### Directions for this task
Beneath this task are records; print exactly the stretch of them from the line with "给定一个链表，检查链表是否有环。" through the line with "from existing ones.", both ends included.

(Dataset excerpts)
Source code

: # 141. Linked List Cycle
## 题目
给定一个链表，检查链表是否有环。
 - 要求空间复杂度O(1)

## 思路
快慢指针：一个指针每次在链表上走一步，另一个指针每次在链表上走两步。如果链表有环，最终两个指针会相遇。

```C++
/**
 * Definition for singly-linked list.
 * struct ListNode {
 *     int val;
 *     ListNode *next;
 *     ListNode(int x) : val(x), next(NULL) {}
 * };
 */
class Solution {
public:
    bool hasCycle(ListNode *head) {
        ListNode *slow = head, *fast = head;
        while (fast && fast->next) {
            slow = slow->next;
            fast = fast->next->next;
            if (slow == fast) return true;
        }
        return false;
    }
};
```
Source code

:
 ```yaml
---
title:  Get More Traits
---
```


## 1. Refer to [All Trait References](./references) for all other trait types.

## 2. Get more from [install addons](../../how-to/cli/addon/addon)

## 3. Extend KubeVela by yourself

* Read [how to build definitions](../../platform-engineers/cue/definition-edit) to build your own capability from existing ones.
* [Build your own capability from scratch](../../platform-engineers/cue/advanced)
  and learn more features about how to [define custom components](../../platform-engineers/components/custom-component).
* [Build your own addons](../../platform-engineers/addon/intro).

### Answer to this exercise
给定一个链表，检查链表是否有环。
 - 要求空间复杂度O(1)

## 思路
快慢指针：一个指针每次在链表上走一步，另一个指针每次在链表上走两步。如果链表有环，最终两个指针会相遇。

```C++
/**
 * Definition for singly-linked list.
 * struct ListNode {
 *     int val;
 *     ListNode *next;
 *     ListNode(int x) : val(x), next(NULL) {}
 * };
 */
class Solution {
public:
    bool hasCycle(ListNode *head) {
        ListNode *slow = head, *fast = head;
        while (fast && fast->next) {
            slow = slow->next;
            fast = fast->next->next;
            if (slow == fast) return true;
        }
        return false;
    }
};
```
Source code

:
 ```yaml
---
title:  Get More Traits
---
```


## 1. Refer to [All Trait References](./references) for all other trait types.

## 2. Get more from [install addons](../../how-to/cli/addon/addon)

## 3. Extend KubeVela by yourself

* Read [how to build definitions](../../platform-engineers/cue/definition-edit) to build your own capability from existing ones.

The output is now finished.